Bishop's father, Robert Bishop, of Carlisle, Pa., recalled a son who pushed himself to beat his father in living-room wrestling matches, who picked the Army over the other branches of the service because his grandfather had been a soldier, and who occasionally probed the boundaries of parental authority.

"You couldn't stay mad at Keith; he was that kind of kid," Robert Bishop said, before adding, "We're all missing Keith."

Army Chaplain Tim Miracle, who presided over the funeral, choked back tears as he read Margaret Bishop's letter, which she could not bring herself to read aloud.

At Calverton National Cemetery, Bishop was honored with a flyover of two Blackhawk helicopters from the New York Army National Guard's 3rd Battalion, 142nd Assault Helicopter Battalion, which swept overhead as the sounds of "Taps" faded.

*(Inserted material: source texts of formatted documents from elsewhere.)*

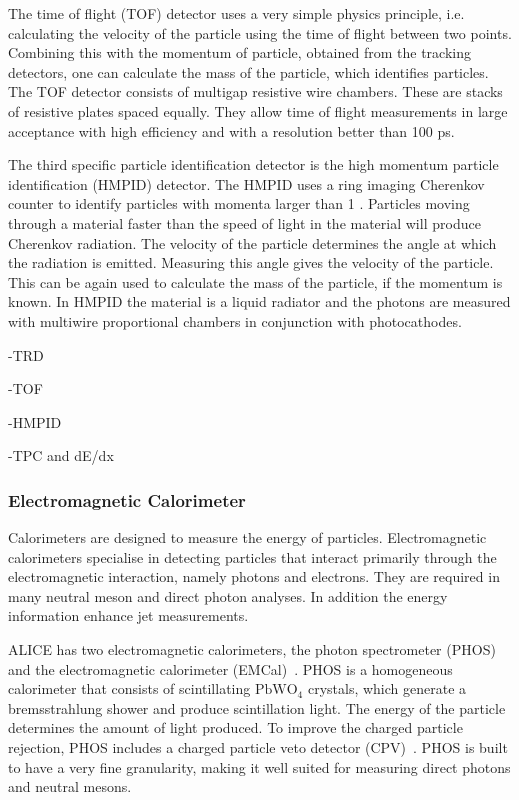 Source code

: The time of flight  (TOF) detector uses a very simple physics principle, i.e. calculating the velocity of the particle using the time of flight between two points. Combining this with the momentum of particle, obtained from the tracking detectors, one can calculate the mass of the particle, which identifies particles. The TOF detector consists of multigap resistive wire chambers. These are stacks of resistive plates spaced equally. They allow time of flight measurements in large acceptance with high efficiency and with a resolution better than 100 ps. 

The third specific particle identification detector is the high momentum particle identification (HMPID) detector. The HMPID uses a ring imaging Cherenkov counter to identify particles with momenta larger than 1 \gev. Particles moving through a material faster than the speed of light in the material will produce Cherenkov radiation. The velocity of the particle determines the angle at which the radiation is emitted. Measuring this angle gives the velocity of the particle. This can be again used to calculate the mass of the particle, if the momentum is known. In HMPID the material is a liquid radiator and the photons are measured with multiwire proportional chambers in conjunction with photocathodes. 

-TRD

-TOF

-HMPID

-TPC and dE/dx


\subsubsection{Electromagnetic Calorimeter}
Calorimeters are designed to measure the energy of particles. Electromagnetic calorimeters specialise in detecting particles that interact primarily through the electromagnetic interaction, namely photons and electrons. They are required in many neutral meson and direct photon analyses. In addition the energy information enhance jet measurements.

ALICE has two electromagnetic calorimeters, the photon spectrometer (PHOS)~\cite{phos} and the electromagnetic calorimeter (EMCal)~\cite{emcal}. PHOS is a homogeneous calorimeter that consists of scintillating $\mathrm{PbWO_4}$ crystals, which generate a bremsstrahlung  shower and produce scintillation light. The energy of the particle determines the amount of light produced. To improve the charged particle rejection, PHOS includes a charged particle veto detector (CPV)~\cite{cpv}. PHOS is built to have a very fine granularity, making it well suited for measuring direct photons and neutral mesons.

At the grave site, an 11-year-old nephew wore a green beret just as his uncle had. And Margaret Bishop caressed the American flag on her husband's coffin, then placed it in its tri-cornered display case.

One of the uniformed men who came to the cemetery - Master Sgt. Tony Alfaro, of Oakland, Calif. - served as Bishop's superior in the eight months before their July deployment to Afghanistan. He struggled to speak about his friend.

"He was a smart, witty, sharp, no-nonsense kind of guy - very competent, very professional," Alfaro said.

In the letter Margaret Bishop was too emotional to read, she finished it this way: "Keith, I love you more than words could ever describe and dream of the day we will be together again. Until then, sweet dreams, my love, don't let the bed bugs bite."